Un carrito de la Cruz Roja entre los nazarenos de San Esteban
Un carrito de la Cruz Roja entre los nazarenos de San Esteban
EN CUARENTENA

Cuaresmitis aguda

«El TAC era imprescindible. La Tomografía Axial Cofradiera dio como resultado un diagnóstico más que previsible. Cuaresmitis aguda con neurosis vesperal y síndrome de Kim Narius»
Por  1:45 h.

Pidió la venia en la sala de triaje y luego preguntó si le podían dar dos minutos más de paso. Fue guiando al enfermero que lo llevaba en la camilla. ¡La izquierda alante y la derecha atrás! ¡Menos paso quiero! El camillero no daba crédito a la pregunta que le hizo aquel enfermo que exigía un botellín de oxígeno con olor a azahar.

-Oiga, ¿ustedes se han planteado un cambio de recorrido para despejar la sala de espera? Intuyo que existe la posibilidad de que las camillas que vienen de vuelta de radiología tengan que esperar a las que entran en la carrera oficial tras pasar por el palquillo de triaje…

La doctora lo auscultó. El corazón redoblaba como el tambor de Hidalgo. Al respirar profundamente, un olor a incienso llenó el aire de la consulta. No dijo treintaitrés, como es costumbre, sino que se puso a contar nazarenos que pasaban por su calenturienta imaginación. Por parejas. Por tramos. Ahora las insignias con las cuatro varas. Y la bulla de cirios verdes o morados delante del paso.

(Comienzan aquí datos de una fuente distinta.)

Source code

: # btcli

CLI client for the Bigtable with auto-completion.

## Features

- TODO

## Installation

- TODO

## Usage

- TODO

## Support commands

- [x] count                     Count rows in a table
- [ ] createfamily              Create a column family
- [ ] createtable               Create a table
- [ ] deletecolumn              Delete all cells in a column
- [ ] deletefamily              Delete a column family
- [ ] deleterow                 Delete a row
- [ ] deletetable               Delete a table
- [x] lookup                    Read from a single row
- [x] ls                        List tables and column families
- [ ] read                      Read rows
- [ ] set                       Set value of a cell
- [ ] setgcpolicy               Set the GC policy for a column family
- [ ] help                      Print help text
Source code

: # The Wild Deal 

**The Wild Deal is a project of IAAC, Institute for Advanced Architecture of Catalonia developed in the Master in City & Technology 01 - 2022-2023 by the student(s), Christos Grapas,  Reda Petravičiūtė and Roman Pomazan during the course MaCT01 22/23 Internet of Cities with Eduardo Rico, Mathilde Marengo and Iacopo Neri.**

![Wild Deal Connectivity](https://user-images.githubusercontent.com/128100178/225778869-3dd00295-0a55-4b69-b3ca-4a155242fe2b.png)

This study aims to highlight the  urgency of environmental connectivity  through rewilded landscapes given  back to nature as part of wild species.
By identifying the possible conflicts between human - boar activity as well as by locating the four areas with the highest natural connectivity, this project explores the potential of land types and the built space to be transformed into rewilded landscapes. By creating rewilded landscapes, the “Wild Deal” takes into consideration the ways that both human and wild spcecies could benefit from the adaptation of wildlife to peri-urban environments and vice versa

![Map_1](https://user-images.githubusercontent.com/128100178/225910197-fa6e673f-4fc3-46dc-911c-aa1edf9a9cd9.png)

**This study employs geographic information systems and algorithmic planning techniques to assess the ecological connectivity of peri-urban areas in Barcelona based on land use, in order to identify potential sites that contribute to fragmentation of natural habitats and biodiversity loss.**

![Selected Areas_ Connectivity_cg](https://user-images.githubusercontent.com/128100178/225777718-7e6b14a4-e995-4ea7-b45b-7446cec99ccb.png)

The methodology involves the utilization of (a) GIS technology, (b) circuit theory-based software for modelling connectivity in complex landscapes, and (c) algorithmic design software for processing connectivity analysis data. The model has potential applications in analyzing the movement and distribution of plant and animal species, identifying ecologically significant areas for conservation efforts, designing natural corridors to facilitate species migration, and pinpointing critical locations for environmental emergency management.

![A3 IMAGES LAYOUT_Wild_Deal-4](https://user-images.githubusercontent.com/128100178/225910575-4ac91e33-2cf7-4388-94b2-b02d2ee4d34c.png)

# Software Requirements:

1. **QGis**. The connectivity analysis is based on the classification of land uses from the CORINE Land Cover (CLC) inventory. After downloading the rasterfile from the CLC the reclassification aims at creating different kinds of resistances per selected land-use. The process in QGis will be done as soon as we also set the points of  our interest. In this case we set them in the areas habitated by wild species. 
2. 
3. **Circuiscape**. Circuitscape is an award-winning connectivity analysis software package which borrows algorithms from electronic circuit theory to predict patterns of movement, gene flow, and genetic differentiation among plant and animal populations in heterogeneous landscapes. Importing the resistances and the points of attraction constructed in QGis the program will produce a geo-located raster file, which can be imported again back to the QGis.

El TAC era imprescindible. La Tomografía Axial Cofradiera dio como resultado un diagnóstico más que previsible. Cuaresmitis aguda con neurosis vesperal y síndrome de Kim Narius. Los análisis de sangre y de orina vinieron a confirmarlo. Glóbulos rojos bordados en oro. Leucocitos de sarga. Plaquetas neobarrocas. Velocidad de la sangre a paso racheao. Y una orina espumosa como la cerveza que trasegaba entre concierto y conferencia. El oculista le detectó una malformación de la visión producida por la ingesta visual de diapositivas en sus años mozos, cuando aún no se llevaba el selfie delante de los pasos o de las bandas. Y el otrorrino comprobó que sus tímpanos eran como el título de la novela de Pérez Reverte: la piel del tambor.

Después de sufrir un parón en la sala de espera entró en la UCI. La Unidad de Capillitas Intensivos estaba abarrotada. Cuando le sirvieron la comida -espinacas con garbanzos, bacalao con tomate y torrija- preguntó por la hora de la visita del pregonero. El enfermero no lo dudó y llamó al doctor Rodríguez Buzón, que aquel día estaba de guardia en Psiquiatría. Aquel paciente necesitaba una dosis de Ripioversiculina en vena para sobrevivir a la cuarentena.